Elliott Obatoyinbo
- Born: 9 October 1998 (age 27)
- Height: 1.79 m (5 ft 10 in)
- Weight: 93 kg (205 lb; 14 st 9 lb)
- School: Stonyhurst College Harrow School

Rugby union career
- Position(s): Full back, Wing
- Current team: Newcastle Falcons

Senior career
- Years: Team / Apps / (Points)
- 2018–2022: Saracens / 29 / (15)
- 2018–2019: →Ampthill
- 2018–2019: →London Scottish
- 2022–: Newcastle Falcons / 49 / (15)
- Correct as of 8 August 2025

International career
- Years: Team / Apps / (Points)
- England U18
- –: England U20
- Correct as of 24 March 2023

= Elliott Obatoyinbo =

England rugby union player

Elliott Obatoyinbo (born 9 October 1998) is an English professional rugby union player, who currently plays as a back for Premiership Rugby side Newcastle Falcons.

==Early life==
Obatoyinbo was born to an English mother and a Nigerian father, Iby, a founding member of the invitational rugby sevens team Racing Club Academy. He has a younger brother named Harrison, who plays rugby for Top 14 club Toulon in France.

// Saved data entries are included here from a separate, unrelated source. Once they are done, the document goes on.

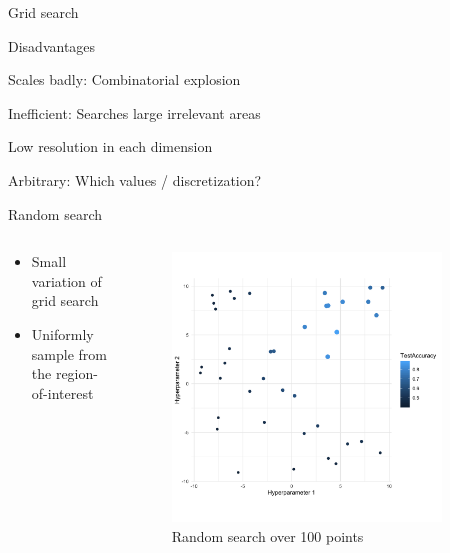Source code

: \begin{frame}{Grid search}
\begin{blocki}{Disadvantages}
\item Scales badly: Combinatorial explosion
\item Inefficient: Searches large irrelevant areas
\item Low resolution in each dimension
\item Arbitrary: Which values / discretization?
\end{blocki}
\end{frame}


\begin{frame}{Random search}



\begin{columns}
\begin{column}{0.49\textwidth}
\begin{itemize}
\item Small variation of grid search
\item Uniformly sample from the region-of-interest
\end{itemize}
\end{column}
\begin{column}{0.49\textwidth}
\vspace*{-0.8cm}
\begin{center}
\begin{figure}
\includegraphics[width=0.9\textwidth]{images/random.png}
\caption*{Random search over 100 points}
\end{figure}
\end{center}
\end{column}
\end{columns}


\end{frame}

As a child, Obatoyinbo attended Stonyhurst College in Lancashire, before switching to Harrow School. While at Harrow, he played rugby under the tutelage of the former Northampton Saints and London Irish centre and retired Scotland international, Joe Ansbro, who is also of African descent. His teammates at the school included fellow future Saracens academy graduates Andy Christie, Sean Reffell and Manu Vunipola.

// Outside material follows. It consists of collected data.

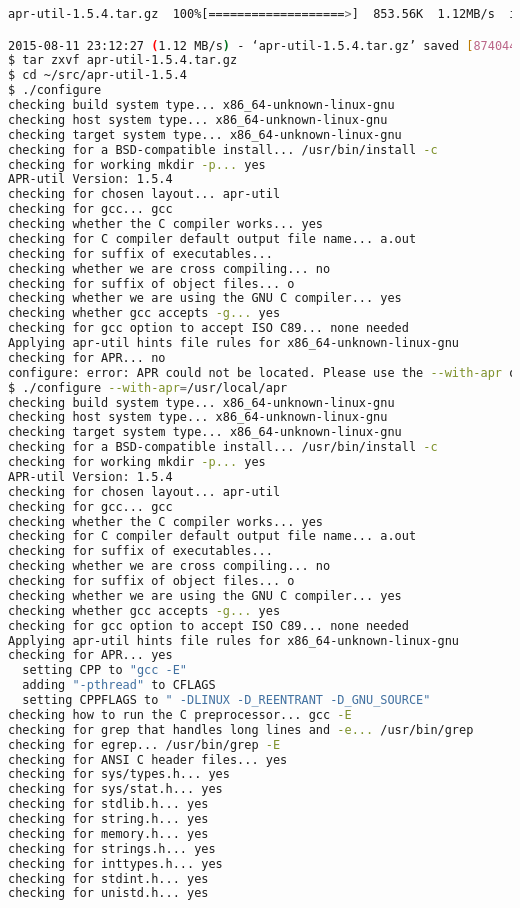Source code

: \begin{lstlisting}[language=bash]
apr-util-1.5.4.tar.gz  100%[===================>]  853.56K  1.12MB/s  in 0.7s   

2015-08-11 23:12:27 (1.12 MB/s) - ‘apr-util-1.5.4.tar.gz’ saved [874044/874044]
$ tar zxvf apr-util-1.5.4.tar.gz
$ cd ~/src/apr-util-1.5.4
$ ./configure
checking build system type... x86_64-unknown-linux-gnu
checking host system type... x86_64-unknown-linux-gnu
checking target system type... x86_64-unknown-linux-gnu
checking for a BSD-compatible install... /usr/bin/install -c
checking for working mkdir -p... yes
APR-util Version: 1.5.4
checking for chosen layout... apr-util
checking for gcc... gcc
checking whether the C compiler works... yes
checking for C compiler default output file name... a.out
checking for suffix of executables... 
checking whether we are cross compiling... no
checking for suffix of object files... o
checking whether we are using the GNU C compiler... yes
checking whether gcc accepts -g... yes
checking for gcc option to accept ISO C89... none needed
Applying apr-util hints file rules for x86_64-unknown-linux-gnu
checking for APR... no
configure: error: APR could not be located. Please use the --with-apr option.
$ ./configure --with-apr=/usr/local/apr
checking build system type... x86_64-unknown-linux-gnu
checking host system type... x86_64-unknown-linux-gnu
checking target system type... x86_64-unknown-linux-gnu
checking for a BSD-compatible install... /usr/bin/install -c
checking for working mkdir -p... yes
APR-util Version: 1.5.4
checking for chosen layout... apr-util
checking for gcc... gcc
checking whether the C compiler works... yes
checking for C compiler default output file name... a.out
checking for suffix of executables... 
checking whether we are cross compiling... no
checking for suffix of object files... o
checking whether we are using the GNU C compiler... yes
checking whether gcc accepts -g... yes
checking for gcc option to accept ISO C89... none needed
Applying apr-util hints file rules for x86_64-unknown-linux-gnu
checking for APR... yes
  setting CPP to "gcc -E"
  adding "-pthread" to CFLAGS
  setting CPPFLAGS to " -DLINUX -D_REENTRANT -D_GNU_SOURCE"
checking how to run the C preprocessor... gcc -E
checking for grep that handles long lines and -e... /usr/bin/grep
checking for egrep... /usr/bin/grep -E
checking for ANSI C header files... yes
checking for sys/types.h... yes
checking for sys/stat.h... yes
checking for stdlib.h... yes
checking for string.h... yes
checking for memory.h... yes
checking for strings.h... yes
checking for inttypes.h... yes
checking for stdint.h... yes
checking for unistd.h... yes

\end{lstlisting}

Obatoyinbo has represented England at age-grade level, playing for the U18 and U20 teams.

==Rugby career==
Obatoyinbo was recruited into the Saracens youth system in 2016. As part of his early rugby development, he spent the summer of 2018 in New Zealand, playing with the academy of National Provincial Championship side Wellington Lions.

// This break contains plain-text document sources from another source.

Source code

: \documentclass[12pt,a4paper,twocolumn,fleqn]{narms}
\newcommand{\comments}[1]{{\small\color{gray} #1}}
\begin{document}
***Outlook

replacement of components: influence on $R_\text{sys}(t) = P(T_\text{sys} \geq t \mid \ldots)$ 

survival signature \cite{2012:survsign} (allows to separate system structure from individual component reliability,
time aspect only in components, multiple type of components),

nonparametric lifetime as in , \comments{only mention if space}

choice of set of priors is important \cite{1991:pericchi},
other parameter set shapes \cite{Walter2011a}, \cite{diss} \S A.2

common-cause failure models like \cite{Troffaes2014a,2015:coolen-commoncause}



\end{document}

Shortly after his 20th birthday, Obatoyinbo made his first-team debut for Saracens on 27 October 2018, in a Premiership Rugby Cup match against Leicester Tigers. During that season, he also spent time out on loan, helping Ampthill RUFC to achieve promotion from National League 1, and featuring for London Scottish in the RFU Championship. In addition, he was part of the Saracens Storm team that won the Premiership Rugby Shield in 2019. The following year, Obatoyinbo signed a new contract with Saracens and graduated into the club's senior squad.

On the 12 September 2022 he signed a short-term with Newcastle Falcons.

==Personal life==
Obatoyinbo is an avid scratch golfer and is a member at Harpenden Common Golf Club. He previously competed at the Junior Open Championship, and said he had considered pursuing a professional golf career, before going full-time with rugby.

Obatoyinbo is also a keen artist, with his works based on African art. His inspirations include British-born painter Chris Ofili and Nigerian creator Bruce Onobrakpeya.